Plutôt que de rester en régie ou de passer une délégation de service public, le département de l'Allier a décidé pour préserver et faire évoluer son laboratoire départemental de s'associer avec l'Institut Pasteur (une structure privée) sous la forme d'un groupement d'intérêt public (GIP). Le Conseil d'Etat vient de valider ce montage juridique.

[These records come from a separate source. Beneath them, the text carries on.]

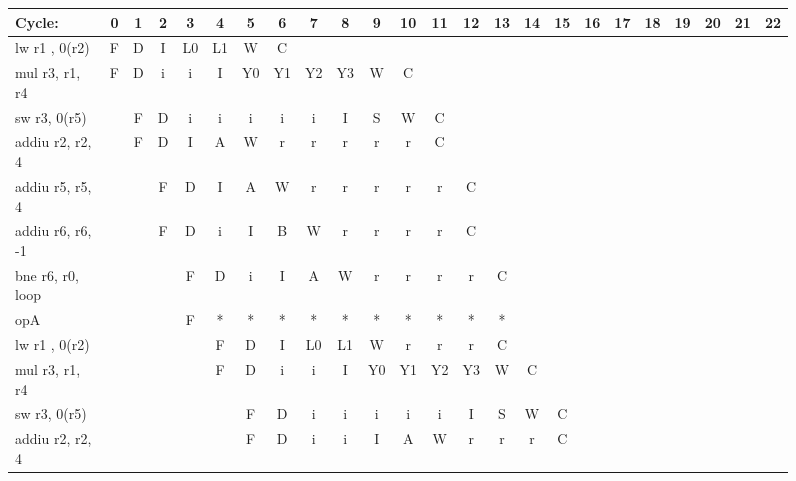 \documentclass[10pt]{article}
\begin{document}
\begin{figure}[H]
\centering
{\setlength{\tabcolsep}{2pt}
\begin{tabular}{|l|c|c|c|c|c|c|c|c|c|c|c|c|c|c!{\vrule width 1.5pt}c|c|c|c|c|c|c|c|c!{\vrule width 1.5pt}}
\hline
Cycle:            & 0  & 1  & 2  & 3  & 4  & 5  & 6  & 7  & 8  & 9  & 10 & 11 & 12 & 13 & 14 & 15 & 16 & 17 & 18 & 19 & 20 & 21 & 22 \\ \hline
lw r1 , 0(r2)     & F  & D  & I  & L0 & L1 & W  & C  &    &    &    &    &    &    &    &    &    &    &    &    &    &    &    &    \\ \hline
mul r3, r1, r4    & F  & D  & i  & i  & I  & Y0 & Y1 & Y2 & Y3 & W  & C  &    &    &    &    &    &    &    &    &    &    &    &    \\ \hline
sw r3, 0(r5)      &    & F  & D  & i  & i  & i  & i  & i  & I  & S  & W  & C  &    &    &    &    &    &    &    &    &    &    &    \\ \hline
addiu r2, r2, 4   &    & F  & D  & I  & A  & W  & r  & r  & r  & r  & r  & C  &    &    &    &    &    &    &    &    &    &    &    \\ \hline
addiu r5, r5, 4   &    &    & F  & D  & I  & A  & W  & r  & r  & r  & r  & r  & C  &    &    &    &    &    &    &    &    &    &    \\ \hline
addiu r6, r6, -1  &    &    & F  & D  & i  & I  & B  & W  & r  & r  & r  & r  & C  &    &    &    &    &    &    &    &    &    &    \\ \hline
bne r6, r0, loop  &    &    &    & F  & D  & i  & I  & A  & W  & r  & r  & r  & r  & C  &    &    &    &    &    &    &    &    &    \\ \hline
opA               &    &    &    & F  & *  & *  & *  & *  & *  & *  & *  & *  & *  & *  &    &    &    &    &    &    &    &    &    \\ \hline
lw r1 , 0(r2)     &    &    &    &    & F  & D  & I  & L0 & L1 & W  & r  & r  & r  & C  &    &    &    &    &    &    &    &    &    \\ \hline
mul r3, r1, r4    &    &    &    &    & F  & D  & i  & i  & I  & Y0 & Y1 & Y2 & Y3 & W  & C  &    &    &    &    &    &    &    &    \\ \hline
sw r3, 0(r5)      &    &    &    &    &    & F  & D  & i  & i  & i  & i  & i  & I  & S  & W  & C  &    &    &    &    &    &    &    \\ \hline
addiu r2, r2, 4   &    &    &    &    &    & F  & D  & i  & i  & I  & A  & W  & r  & r  & r  & C  &    &    &    &    &    &    &    \\ \hline

\end{tabular}}
\end{figure}
\end{document}
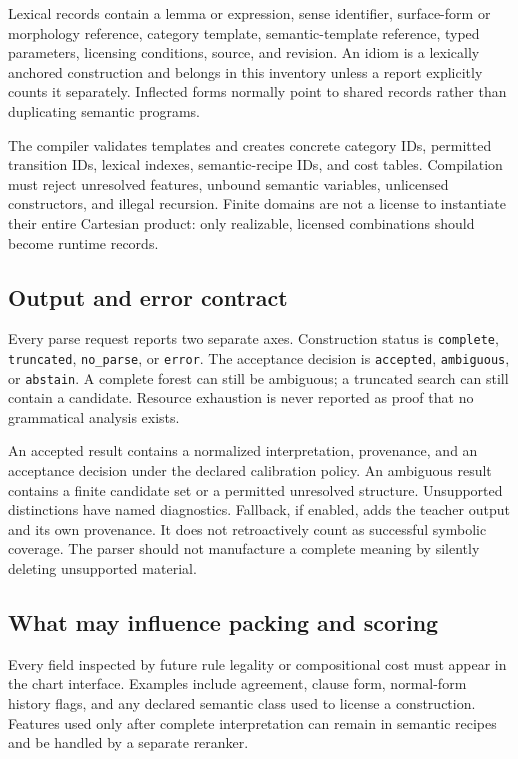 \documentclass[11pt,a4paper]{article}
\newcommand{\code}[1]{\texttt{#1}}
\begin{document}
Lexical records contain a lemma or expression, sense identifier, surface-form
or morphology reference, category template, semantic-template reference,
typed parameters, licensing conditions, source, and revision. An idiom is a
lexically anchored construction and belongs in this inventory unless a report
explicitly counts it separately. Inflected forms normally point to shared
records rather than duplicating semantic programs.

The compiler validates templates and creates concrete category IDs, permitted
transition IDs, lexical indexes, semantic-recipe IDs, and cost tables.
Compilation must reject unresolved features, unbound semantic variables,
unlicensed constructors, and illegal recursion. Finite domains are not a
license to instantiate their entire Cartesian product: only realizable,
licensed combinations should become runtime records.

\subsection{Output and error contract}
Every parse request reports two separate axes. Construction status is
\code{complete}, \code{truncated}, \code{no\_parse}, or \code{error}.
The acceptance decision is \code{accepted}, \code{ambiguous}, or
\code{abstain}. A complete forest can still be ambiguous; a truncated search
can still contain a candidate. Resource exhaustion is never reported as
proof that no grammatical analysis exists.

An accepted result contains a normalized interpretation, provenance, and an
acceptance decision under the declared calibration policy. An ambiguous result
contains a finite candidate set or a permitted unresolved structure.
Unsupported distinctions have named diagnostics. Fallback, if enabled, adds
the teacher output and its own provenance. It does not retroactively count as
successful symbolic coverage. The parser should not manufacture a complete
meaning by silently deleting unsupported material.

\subsection{What may influence packing and scoring}
Every field inspected by future rule legality or compositional cost must
appear in the chart interface. Examples include agreement, clause form,
normal-form history flags, and any declared semantic class used to license
a construction. Features used only after complete interpretation can remain
in semantic recipes and be handled by a separate reranker.
\end{document}

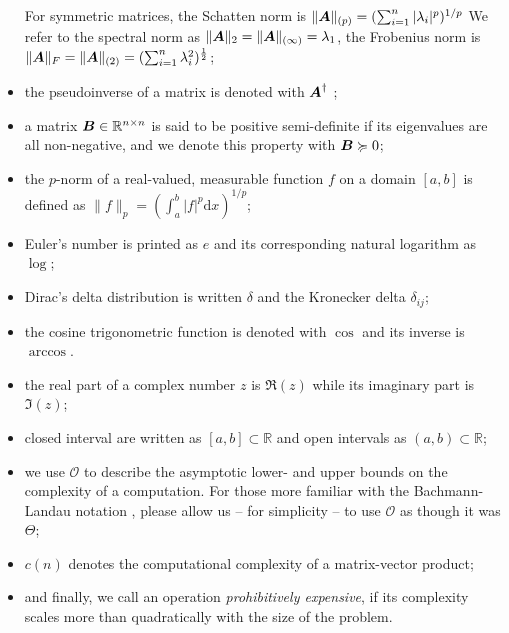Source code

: \begin{itemize}
          For symmetric matrices, the Schatten norm is
          $\lVert \boldsymbol{A} \rVert _{(p)} = (\sum_{i=1}^n |\lambda_i|^p)^{1/p}$
          We refer to the spectral norm as
          $\lVert \boldsymbol{A} \rVert _2 = \lVert \boldsymbol{A} \rVert _{(\infty)} = \lambda_1$, the Frobenius norm
          is $\lVert \boldsymbol{A} \rVert _F = \lVert \boldsymbol{A} \rVert _{(2)} = (\sum_{i=1}^{n} \lambda_i^2)^{\frac{1}{2}}$;
    \item the pseudoinverse of a matrix is denoted with $\boldsymbol{A}^{\dagger}$ \cite{penrose1955pseudo};
    \item a matrix $\boldsymbol{B} \in \mathbb{R}^{n \times n}$ is said to be positive
          semi-definite if its eigenvalues are all non-negative, and we denote
          this property with $\boldsymbol{B} \succcurlyeq 0$;
    \item the $p$-norm of a real-valued, measurable function $f$ on a
          domain $[a, b]$ is defined as
          $\lVert f \rVert _{p} = (\int_{a}^{b} |f|^p \mathrm{d}x)^{1/p}$;
    \item Euler's number is printed as $e$ and its corresponding natural logarithm as $\log$;
    \item Dirac's delta distribution is written $\delta$ \cite[chapter~15]{dirac1947quantum}
          and the Kronecker delta $\delta_{ij}$;
    \item the cosine trigonometric function is denoted with $\cos$ and its inverse is $\arccos$.
    \item the real part of a complex number $z$ is $\Re(z)$ while its imaginary part is $\Im(z)$;
    \item closed interval are written as $[a, b] \subset \mathbb{R}$ and open
          intervals as $(a, b) \subset \mathbb{R}$;
    \item we use $\mathcal{O}$ to describe the asymptotic lower- and upper bounds
          on the complexity of a computation. For those more familiar with the
          Bachmann-Landau notation \cite[section~3.2]{cormen2009algorithms},
          please allow us -- for simplicity -- to use $\mathcal{O}$ as though it was $\Theta$;
    \item $c(n)$ denotes the computational complexity of a matrix-vector product;
    \item and finally, we call an operation \emph{prohibitively expensive}, if its
          complexity scales more than quadratically with the size of the problem.
\end{itemize}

Le groupement d'intérêt public a été constitué entre une personne publique (le département de l’Allier) et une personne privée (l’Institut Pasteur). L'objectif était de reprendre les activités du laboratoire départemental  - notamment les analyses relevant de la santé publique vétérinaire  et de contrôle des eaux - mais aussi de développer des "activités d'analyses d'audit, le conseil, la recherche et la formation dans les domaines de l'eau, de l'environnement, de l'aliment, de la santé animale et de la santé publique". Ceci non seulement sur le département de l'Allier mais sur tout le territoire national. Un laboratoire privé (la société Carso-Laboratoire) a attaqué devant les juridictions administratives la constitution de ce GIP, sur divers fondements et en particulier sur le fait qu'il violait le droit de la concurrence. Par un arrêt du 10 novembre 2010, le Conseil d'Etat vient de clore l'affaire en donnant raison au département de l'Allier. 
L'incertitude de la législation régissant les GIP est un phénomène bien connu et fréquemment déploré par les praticiens. La loi Warsmann, qui sera examinée dans les prochaines semaines au Sénat devrait partiellement résoudre ce problème (voir notre article ci-contre du 8 décembre 2009). Pourtant, en l'occurrence, le statut juridique de la structure était clair : il s'agissait d'un GIP "constitué dans le domaine de l'action sanitaire et sociale", donc régi par l'article 22 de la loi du 23 juillet 1987 et l'article 21 de la loi du 15 juillet 1982. Avec pour texte d'application de ces dispositions législatives, le décret du 7 novembre 1988. Une petit erreur matérielle dans l'acte fondateur du GIP, mais rien de bien méchant selon le Conseil d'Etat. Le problème portait surtout sur les activités de la structure.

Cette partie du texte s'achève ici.